The problem is the apathy that we learn in the name of “professionalism”. As managers, we care about productivity and output more than human beings. In the post-Covid world, when there is more stress and misery all around, we must unlearn this and go back to the basics. We need to practice empathy at the workplace as we do with our loved ones. Leaders who are empathetic are always more successful than those who are not. Their teams are happier and work harder and personalise their bosses’ targets. They take on new challenges, knowing that their leader has their back.
But here’s the thing: you cannot show empathy until you practice it. And when you practice it, it shows in everything you do. The creation of the in-house Covid Taskforce by companies to help their employees is one such example.
There is a war for talent going on.
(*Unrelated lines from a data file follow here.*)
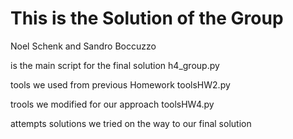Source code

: # This is the Solution of the Group

Noel Schenk
and
Sandro Boccuzzo

is the main script for the final solution
h4_group.py

tools we used from previous Homework
toolsHW2.py

trools we modified for our approach
toolsHW4.py

attempts
solutions we tried on the way to our final solution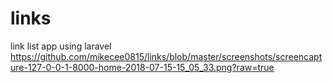 # links
link list app using laravel
https://github.com/mikecee0815/links/blob/master/screenshots/screencapture-127-0-0-1-8000-home-2018-07-15-15_05_33.png?raw=true
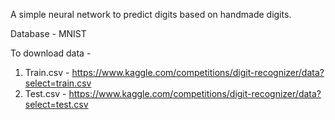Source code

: A simple neural network to predict digits based on handmade digits.

Database - MNIST

To download data - 
  1. Train.csv - https://www.kaggle.com/competitions/digit-recognizer/data?select=train.csv
  2. Test.csv - https://www.kaggle.com/competitions/digit-recognizer/data?select=test.csv
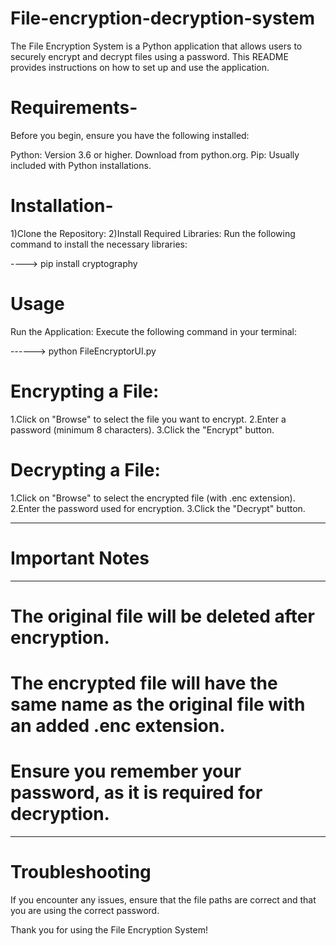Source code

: # File-encryption-decryption-system
The File Encryption System is a Python application that allows users to securely encrypt and decrypt files using a password. This README provides instructions on how to set up and use the application.

# Requirements-
Before you begin, ensure you have the following installed:

Python: Version 3.6 or higher. Download from python.org.
Pip: Usually included with Python installations.

# Installation-

1)Clone the Repository:
2)Install Required Libraries: 
      Run the following command to install the necessary libraries:

---->  pip install cryptography

# Usage
Run the Application: Execute the following command in your terminal:

------> python FileEncryptorUI.py

# Encrypting a File:

1.Click on "Browse" to select the file you want to encrypt.
2.Enter a password (minimum 8 characters).
3.Click the "Encrypt" button.

# Decrypting a File:

1.Click on "Browse" to select the encrypted file (with .enc extension).
2.Enter the password used for encryption.
3.Click the "Decrypt" button.

-----------------------------------------------------------------------------------------------------------------------
# Important Notes
-----------------------------------------------------------------------------------------------------------------------
# The original file will be deleted after encryption.
# The encrypted file will have the same name as the original file with an added .enc extension.
# Ensure you remember your password, as it is required for decryption.
-----------------------------------------------------------------------------------------------------------------------

# Troubleshooting
If you encounter any issues, ensure that the file paths are correct and that you are using the correct password.


Thank you for using the File Encryption System!
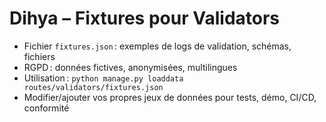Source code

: # Dihya – Fixtures pour Validators

- Fichier `fixtures.json` : exemples de logs de validation, schémas, fichiers
- RGPD : données fictives, anonymisées, multilingues
- Utilisation : `python manage.py loaddata routes/validators/fixtures.json`
- Modifier/ajouter vos propres jeux de données pour tests, démo, CI/CD, conformité
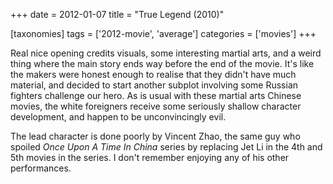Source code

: +++
date = 2012-01-07
title = "True Legend (2010)"

[taxonomies]
tags = ['2012-movie', 'average']
categories = ['movies']
+++

Real nice opening credits visuals, some interesting martial arts, and a
weird thing where the main story ends way before the end of the movie.
It's like the makers were honest enough to realise that they didn't
have much material, and decided to start another subplot involving some
Russian fighters challenge our hero. As is usual with these martial arts
Chinese movies, the white foreigners receive some seriously shallow
character development, and happen to be unconvincingly evil.

The lead character is done poorly by Vincent Zhao, the same guy who
spoiled *Once Upon A Time In China* series by replacing Jet Li in the
4th and 5th movies in the series. I don't remember enjoying any of his
other performances.
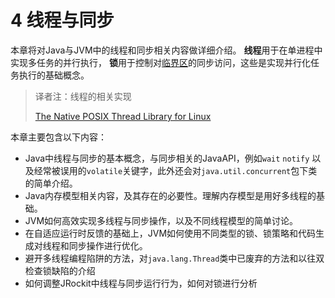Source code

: # 4 线程与同步

本章将对Java与JVM中的线程和同步相关内容做详细介绍。 **线程**用于在单进程中实现多任务的并行执行， **锁**用于控制对[临界区][1]的同步访问，这些是实现并行化任务执行的基础概念。

>译者注：线程的相关实现
>
>[The Native POSIX Thread Library for Linux][3]

本章主要包含以下内容：

* Java中线程与同步的基本概念，与同步相关的JavaAPI，例如`wait` `notify` 以及经常被误用的`volatile`关键字，此外还会对`java.util.concurrent`包下类的简单介绍。
* Java内存模型相关内容，及其存在的必要性。理解内存模型是用好多线程的基础。
* JVM如何高效实现多线程与同步操作，以及不同线程模型的简单讨论。
* 在自适应运行时反馈的基础上，JVM如何使用不同类型的锁、锁策略和代码生成对线程和同步操作进行优化。
* 避开多线程编程陷阱的方法，对`java.lang.Thread`类中已废弃的方法和以往双检查锁缺陷的介绍
* 如何调整JRockit中线程与同步运行行为，如何对锁进行分析




[1]:    http://en.wikipedia.org/wiki/Critical_section
[2]:    http://www.ibm.com/developerworks/cn/linux/kernel/l-thread/
[3]:    http://people.redhat.com/drepper/nptl-design.pdf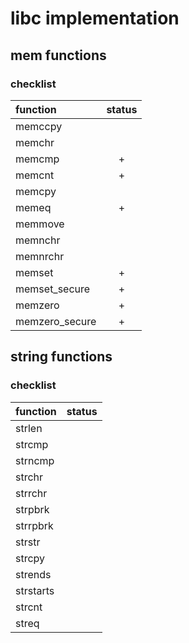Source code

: 
# libc implementation

## mem functions

### checklist

| function         | status |
|:---------------- |:------:|
| memccpy          |        |
| memchr           |        |
| memcmp           |    +   |
| memcnt           |    +   |
| memcpy           |        |
| memeq            |    +   |
| memmove          |        |
| memnchr          |        |
| memnrchr         |        |
| memset           |    +   |
| memset\_secure   |    +   |
| memzero          |    +   |
| memzero\_secure  |    +   |

## string functions

### checklist

| function  | status |
|:--------- |:------:|
| strlen    |        |
| strcmp    |        |
| strncmp   |        |
| strchr    |        |
| strrchr   |        |
| strpbrk   |        |
| strrpbrk  |        |
| strstr    |        |
| strcpy    |        |
| strends   |        |
| strstarts |        |
| strcnt    |        |
| streq     |        |
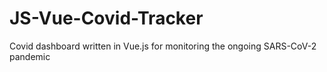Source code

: # JS-Vue-Covid-Tracker
Covid dashboard written in Vue.js for monitoring the ongoing SARS-CoV-2 pandemic 
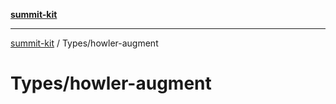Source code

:[**summit-kit**](../../README.md)

***

[summit-kit](../../modules.md) / Types/howler-augment

# Types/howler-augment
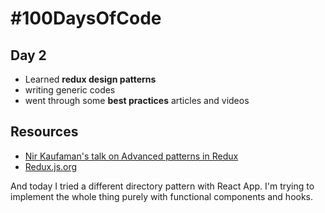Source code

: # #100DaysOfCode
## Day 2
* Learned **redux design patterns**
* writing generic codes
* went through some **best practices** articles and videos

## Resources
* [Nir Kaufaman's talk on Advanced patterns in Redux](https://www.youtube.com/watch?v=JUuic7mEs-s)
* [Redux.js.org](https://redux.js.org/)

And today I tried a different directory pattern with React App. I'm trying to implement the whole thing purely with functional components and hooks.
If you are an empathetic leader, you will lose fewer people. And you will attract many more. For businesses that have employees working from home, it becomes even more important. Why would an employee choose to work with you over anybody else who is willing to pay more? It’s very hard to leave a “best friend” for money. And that’s why empathy is a priority and a new factor for corporate leaders today.
- ANKUR AGARWAL, Founder and CEO, Clarion Technologies
Empathy an integral part of corporate leadership
“Employees who see and can feel empathy from their employers are likely to be more productive and certainly stay longer with the company”
- Meenakshi Rajpal Mehta
Definitely, post-pandemic empathy is not only important but also a key trait but unfortunately, it’s not understood well. We need to balance economic growth along with empathy very well. In fact, employees who see and can feel empathy from their employers are likely to be more productive and certainly stay longer with the company. In my opinion, not only employees, post-pandemic, employers but also can win their employees, customers, vendors, suppliers, forever, if this trait of empathy is shown in a meaningful and truthful way.